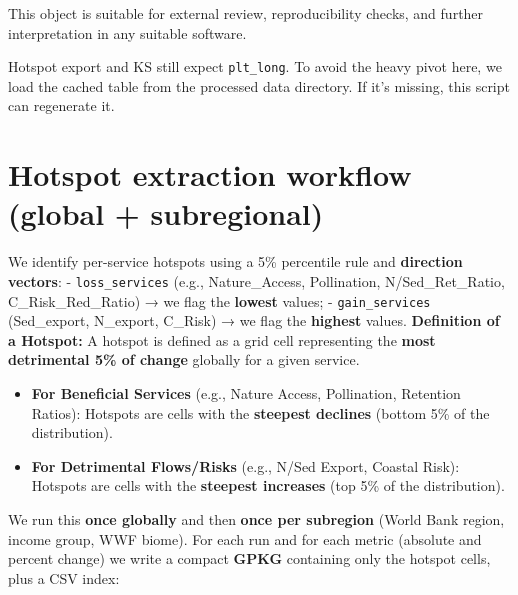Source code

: \documentclass[
  letterpaper,
  DIV=11,
  numbers=noendperiod]{scrartcl}
\providecommand{\tightlist}{%
  \setlength{\itemsep}{0pt}\setlength{\parskip}{0pt}}
\begin{document}
\begin{tcolorbox}
This object is suitable for external review, reproducibility checks, and
further interpretation in any suitable software.

\end{tcolorbox}

Hotspot export and KS still expect \texttt{plt\_long}. To avoid the
heavy pivot here, we load the cached table from the processed data
directory. If it's missing, this script can regenerate it.

\section{Hotspot extraction workflow (global +
subregional)}\label{hotspot-extraction-workflow-global-subregional}

We identify per-service hotspots using a 5\% percentile rule and
\textbf{direction vectors}: - \texttt{loss\_services} (e.g.,
Nature\_Access, Pollination, N/Sed\_Ret\_Ratio, C\_Risk\_Red\_Ratio) →
we flag the \textbf{lowest} values; - \texttt{gain\_services}
(Sed\_export, N\_export, C\_Risk) → we flag the \textbf{highest} values.
\textbf{Definition of a Hotspot:} A hotspot is defined as a grid cell
representing the \textbf{most detrimental 5\% of change} globally for a
given service.

\begin{itemize}
\tightlist
\item
  \textbf{For Beneficial Services} (e.g., Nature Access, Pollination,
  Retention Ratios): Hotspots are cells with the \textbf{steepest
  declines} (bottom 5\% of the distribution).
\item
  \textbf{For Detrimental Flows/Risks} (e.g., N/Sed Export, Coastal
  Risk): Hotspots are cells with the \textbf{steepest increases} (top
  5\% of the distribution).
\end{itemize}

We run this \textbf{once globally} and then \textbf{once per subregion}
(World Bank region, income group, WWF biome). For each run and for each
metric (absolute and percent change) we write a compact \textbf{GPKG}
containing only the hotspot cells, plus a CSV index:
\end{document}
§
WORK REQUEST
Each line that includes the string "distribution" should be copied from the data.

RESULT
  declines} (bottom 5\% of the distribution).
  5\% of the distribution).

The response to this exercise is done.